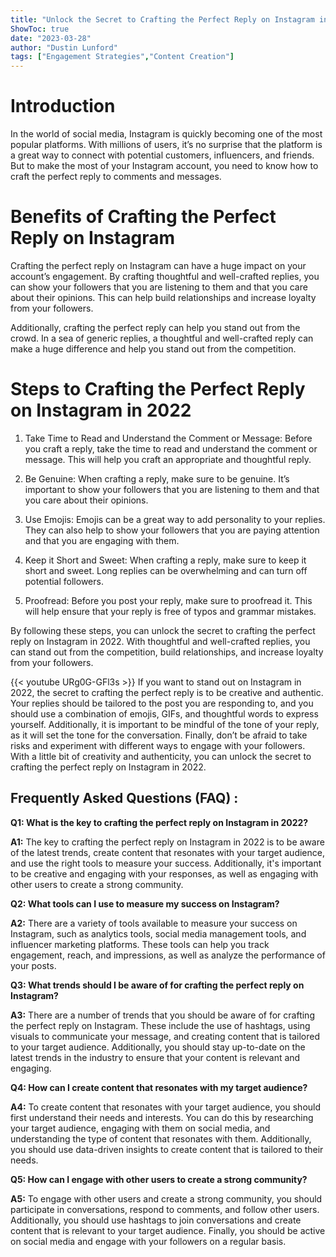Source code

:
 ```yaml
---
title: "Unlock the Secret to Crafting the Perfect Reply on Instagram in 2022!"
ShowToc: true 
date: "2023-03-28"
author: "Dustin Lunford" 
tags: ["Engagement Strategies","Content Creation"]
---
```

# Introduction

In the world of social media, Instagram is quickly becoming one of the most popular platforms. With millions of users, it’s no surprise that the platform is a great way to connect with potential customers, influencers, and friends. But to make the most of your Instagram account, you need to know how to craft the perfect reply to comments and messages.

# Benefits of Crafting the Perfect Reply on Instagram

Crafting the perfect reply on Instagram can have a huge impact on your account’s engagement. By crafting thoughtful and well-crafted replies, you can show your followers that you are listening to them and that you care about their opinions. This can help build relationships and increase loyalty from your followers.

Additionally, crafting the perfect reply can help you stand out from the crowd. In a sea of generic replies, a thoughtful and well-crafted reply can make a huge difference and help you stand out from the competition.

# Steps to Crafting the Perfect Reply on Instagram in 2022

1. Take Time to Read and Understand the Comment or Message: Before you craft a reply, take the time to read and understand the comment or message. This will help you craft an appropriate and thoughtful reply.

2. Be Genuine: When crafting a reply, make sure to be genuine. It’s important to show your followers that you are listening to them and that you care about their opinions.

3. Use Emojis: Emojis can be a great way to add personality to your replies. They can also help to show your followers that you are paying attention and that you are engaging with them.

4. Keep it Short and Sweet: When crafting a reply, make sure to keep it short and sweet. Long replies can be overwhelming and can turn off potential followers.

5. Proofread: Before you post your reply, make sure to proofread it. This will help ensure that your reply is free of typos and grammar mistakes.

By following these steps, you can unlock the secret to crafting the perfect reply on Instagram in 2022. With thoughtful and well-crafted replies, you can stand out from the competition, build relationships, and increase loyalty from your followers.

{{< youtube URg0G-GFl3s >}} 
If you want to stand out on Instagram in 2022, the secret to crafting the perfect reply is to be creative and authentic. Your replies should be tailored to the post you are responding to, and you should use a combination of emojis, GIFs, and thoughtful words to express yourself. Additionally, it is important to be mindful of the tone of your reply, as it will set the tone for the conversation. Finally, don’t be afraid to take risks and experiment with different ways to engage with your followers. With a little bit of creativity and authenticity, you can unlock the secret to crafting the perfect reply on Instagram in 2022.

## Frequently Asked Questions (FAQ) :
**Q1: What is the key to crafting the perfect reply on Instagram in 2022?**

**A1:** The key to crafting the perfect reply on Instagram in 2022 is to be aware of the latest trends, create content that resonates with your target audience, and use the right tools to measure your success. Additionally, it's important to be creative and engaging with your responses, as well as engaging with other users to create a strong community. 

**Q2: What tools can I use to measure my success on Instagram?**

**A2:** There are a variety of tools available to measure your success on Instagram, such as analytics tools, social media management tools, and influencer marketing platforms. These tools can help you track engagement, reach, and impressions, as well as analyze the performance of your posts. 

**Q3: What trends should I be aware of for crafting the perfect reply on Instagram?**

**A3:** There are a number of trends that you should be aware of for crafting the perfect reply on Instagram. These include the use of hashtags, using visuals to communicate your message, and creating content that is tailored to your target audience. Additionally, you should stay up-to-date on the latest trends in the industry to ensure that your content is relevant and engaging. 

**Q4: How can I create content that resonates with my target audience?**

**A4:** To create content that resonates with your target audience, you should first understand their needs and interests. You can do this by researching your target audience, engaging with them on social media, and understanding the type of content that resonates with them. Additionally, you should use data-driven insights to create content that is tailored to their needs. 

**Q5: How can I engage with other users to create a strong community?**

**A5:** To engage with other users and create a strong community, you should participate in conversations, respond to comments, and follow other users. Additionally, you should use hashtags to join conversations and create content that is relevant to your target audience. Finally, you should be active on social media and engage with your followers on a regular basis.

* _Problem to solve_: From the data above, copy out every line with the string "will" in it.

* _Output of the task_:
1. Take Time to Read and Understand the Comment or Message: Before you craft a reply, take the time to read and understand the comment or message. This will help you craft an appropriate and thoughtful reply.
5. Proofread: Before you post your reply, make sure to proofread it. This will help ensure that your reply is free of typos and grammar mistakes.
If you want to stand out on Instagram in 2022, the secret to crafting the perfect reply is to be creative and authentic. Your replies should be tailored to the post you are responding to, and you should use a combination of emojis, GIFs, and thoughtful words to express yourself. Additionally, it is important to be mindful of the tone of your reply, as it will set the tone for the conversation. Finally, don’t be afraid to take risks and experiment with different ways to engage with your followers. With a little bit of creativity and authenticity, you can unlock the secret to crafting the perfect reply on Instagram in 2022.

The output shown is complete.